◆ WHAT IS NEEDED
Your answer should be the lines below from the one with "微波探测器应用的是多普勒效应" to the one with "为了提高探测精度，通常将多种", both included, given again exactly and with nothing added.

◆ EXERCISE DATA
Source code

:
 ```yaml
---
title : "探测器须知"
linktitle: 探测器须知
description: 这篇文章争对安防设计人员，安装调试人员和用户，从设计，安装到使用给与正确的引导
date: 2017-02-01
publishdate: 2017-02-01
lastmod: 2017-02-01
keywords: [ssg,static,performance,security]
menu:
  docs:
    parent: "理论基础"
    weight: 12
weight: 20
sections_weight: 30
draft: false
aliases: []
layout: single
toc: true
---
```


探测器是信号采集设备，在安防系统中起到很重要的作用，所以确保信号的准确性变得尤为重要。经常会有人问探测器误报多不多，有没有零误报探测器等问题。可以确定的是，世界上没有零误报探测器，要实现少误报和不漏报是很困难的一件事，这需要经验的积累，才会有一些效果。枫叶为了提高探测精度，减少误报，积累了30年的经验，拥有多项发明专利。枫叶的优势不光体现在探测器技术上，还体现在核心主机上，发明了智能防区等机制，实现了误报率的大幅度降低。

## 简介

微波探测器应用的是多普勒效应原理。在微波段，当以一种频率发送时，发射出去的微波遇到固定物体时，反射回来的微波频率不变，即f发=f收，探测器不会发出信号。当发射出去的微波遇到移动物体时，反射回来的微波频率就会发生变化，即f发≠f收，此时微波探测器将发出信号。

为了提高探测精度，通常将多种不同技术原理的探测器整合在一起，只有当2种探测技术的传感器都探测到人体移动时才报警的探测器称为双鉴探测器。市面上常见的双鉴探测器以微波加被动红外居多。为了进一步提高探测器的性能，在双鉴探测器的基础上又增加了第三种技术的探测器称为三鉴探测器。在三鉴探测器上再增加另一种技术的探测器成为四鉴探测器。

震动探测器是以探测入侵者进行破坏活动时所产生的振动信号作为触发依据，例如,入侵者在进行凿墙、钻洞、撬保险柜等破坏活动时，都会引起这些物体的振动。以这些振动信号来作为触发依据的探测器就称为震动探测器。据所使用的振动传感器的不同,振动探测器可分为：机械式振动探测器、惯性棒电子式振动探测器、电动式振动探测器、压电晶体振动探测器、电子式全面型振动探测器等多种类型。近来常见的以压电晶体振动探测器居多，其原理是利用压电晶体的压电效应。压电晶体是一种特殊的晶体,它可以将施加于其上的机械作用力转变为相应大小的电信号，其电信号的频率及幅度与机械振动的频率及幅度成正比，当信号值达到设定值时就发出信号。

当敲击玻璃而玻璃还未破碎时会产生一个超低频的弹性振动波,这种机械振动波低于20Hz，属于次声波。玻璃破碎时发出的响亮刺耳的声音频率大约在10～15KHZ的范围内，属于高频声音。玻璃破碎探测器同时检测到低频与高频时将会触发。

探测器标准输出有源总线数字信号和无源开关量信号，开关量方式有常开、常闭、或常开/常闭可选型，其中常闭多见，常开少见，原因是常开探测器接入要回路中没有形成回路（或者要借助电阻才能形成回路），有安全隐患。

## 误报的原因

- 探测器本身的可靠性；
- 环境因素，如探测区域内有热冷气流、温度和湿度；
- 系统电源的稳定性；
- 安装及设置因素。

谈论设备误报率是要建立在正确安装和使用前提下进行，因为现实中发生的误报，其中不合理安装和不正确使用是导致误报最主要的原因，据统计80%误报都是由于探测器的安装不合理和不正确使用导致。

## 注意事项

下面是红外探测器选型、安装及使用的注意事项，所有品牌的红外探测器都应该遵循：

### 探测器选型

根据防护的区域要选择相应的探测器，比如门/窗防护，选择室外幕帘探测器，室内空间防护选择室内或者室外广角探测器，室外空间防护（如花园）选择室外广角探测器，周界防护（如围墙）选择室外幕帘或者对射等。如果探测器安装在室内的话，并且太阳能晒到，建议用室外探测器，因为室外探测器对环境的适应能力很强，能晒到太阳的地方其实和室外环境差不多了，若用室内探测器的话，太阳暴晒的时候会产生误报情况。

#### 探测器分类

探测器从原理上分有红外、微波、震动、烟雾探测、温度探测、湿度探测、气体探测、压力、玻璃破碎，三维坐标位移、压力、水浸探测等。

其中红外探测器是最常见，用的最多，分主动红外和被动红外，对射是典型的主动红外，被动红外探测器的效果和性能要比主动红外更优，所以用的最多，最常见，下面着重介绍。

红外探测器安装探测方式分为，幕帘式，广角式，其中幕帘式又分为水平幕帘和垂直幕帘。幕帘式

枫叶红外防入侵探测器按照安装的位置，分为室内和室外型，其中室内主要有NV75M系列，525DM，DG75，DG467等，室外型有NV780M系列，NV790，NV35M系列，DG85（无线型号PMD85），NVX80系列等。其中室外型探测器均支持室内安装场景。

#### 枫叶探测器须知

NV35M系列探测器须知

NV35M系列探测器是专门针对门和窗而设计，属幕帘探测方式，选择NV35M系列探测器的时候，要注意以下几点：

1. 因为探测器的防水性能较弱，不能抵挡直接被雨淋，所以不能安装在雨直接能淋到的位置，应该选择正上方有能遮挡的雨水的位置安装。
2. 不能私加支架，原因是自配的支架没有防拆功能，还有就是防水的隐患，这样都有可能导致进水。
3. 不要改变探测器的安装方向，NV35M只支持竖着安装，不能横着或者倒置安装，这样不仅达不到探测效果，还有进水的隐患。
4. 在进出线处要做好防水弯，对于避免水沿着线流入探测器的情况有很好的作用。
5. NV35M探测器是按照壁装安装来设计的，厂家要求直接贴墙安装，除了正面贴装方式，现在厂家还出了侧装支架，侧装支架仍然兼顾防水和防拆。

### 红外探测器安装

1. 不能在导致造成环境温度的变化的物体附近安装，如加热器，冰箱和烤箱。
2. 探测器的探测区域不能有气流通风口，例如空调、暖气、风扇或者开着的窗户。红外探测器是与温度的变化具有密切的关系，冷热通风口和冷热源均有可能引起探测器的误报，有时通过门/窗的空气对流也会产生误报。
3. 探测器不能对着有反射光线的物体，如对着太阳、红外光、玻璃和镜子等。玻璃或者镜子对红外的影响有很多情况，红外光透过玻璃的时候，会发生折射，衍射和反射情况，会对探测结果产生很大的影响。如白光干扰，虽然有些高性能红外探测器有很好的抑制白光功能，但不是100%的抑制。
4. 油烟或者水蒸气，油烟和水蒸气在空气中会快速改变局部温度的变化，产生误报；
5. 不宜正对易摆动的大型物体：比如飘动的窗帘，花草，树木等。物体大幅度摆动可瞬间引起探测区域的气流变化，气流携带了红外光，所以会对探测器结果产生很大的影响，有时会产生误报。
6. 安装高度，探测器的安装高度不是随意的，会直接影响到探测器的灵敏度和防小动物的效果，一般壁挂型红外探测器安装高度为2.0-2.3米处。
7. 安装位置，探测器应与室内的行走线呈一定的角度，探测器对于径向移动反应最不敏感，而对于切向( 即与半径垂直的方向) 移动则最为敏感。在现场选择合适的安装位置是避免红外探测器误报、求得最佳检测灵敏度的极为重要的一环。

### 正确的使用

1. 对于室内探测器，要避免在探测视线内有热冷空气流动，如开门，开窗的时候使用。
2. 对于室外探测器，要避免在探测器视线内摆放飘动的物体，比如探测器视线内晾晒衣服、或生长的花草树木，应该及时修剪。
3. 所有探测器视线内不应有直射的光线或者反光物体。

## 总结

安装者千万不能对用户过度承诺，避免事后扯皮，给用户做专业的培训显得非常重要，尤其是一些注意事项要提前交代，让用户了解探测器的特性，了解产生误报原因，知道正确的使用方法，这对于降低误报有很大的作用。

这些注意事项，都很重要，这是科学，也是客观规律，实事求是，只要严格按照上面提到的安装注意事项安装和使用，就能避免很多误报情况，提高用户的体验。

◆ EXERCISE SOLUTION
微波探测器应用的是多普勒效应原理。在微波段，当以一种频率发送时，发射出去的微波遇到固定物体时，反射回来的微波频率不变，即f发=f收，探测器不会发出信号。当发射出去的微波遇到移动物体时，反射回来的微波频率就会发生变化，即f发≠f收，此时微波探测器将发出信号。

为了提高探测精度，通常将多种不同技术原理的探测器整合在一起，只有当2种探测技术的传感器都探测到人体移动时才报警的探测器称为双鉴探测器。市面上常见的双鉴探测器以微波加被动红外居多。为了进一步提高探测器的性能，在双鉴探测器的基础上又增加了第三种技术的探测器称为三鉴探测器。在三鉴探测器上再增加另一种技术的探测器成为四鉴探测器。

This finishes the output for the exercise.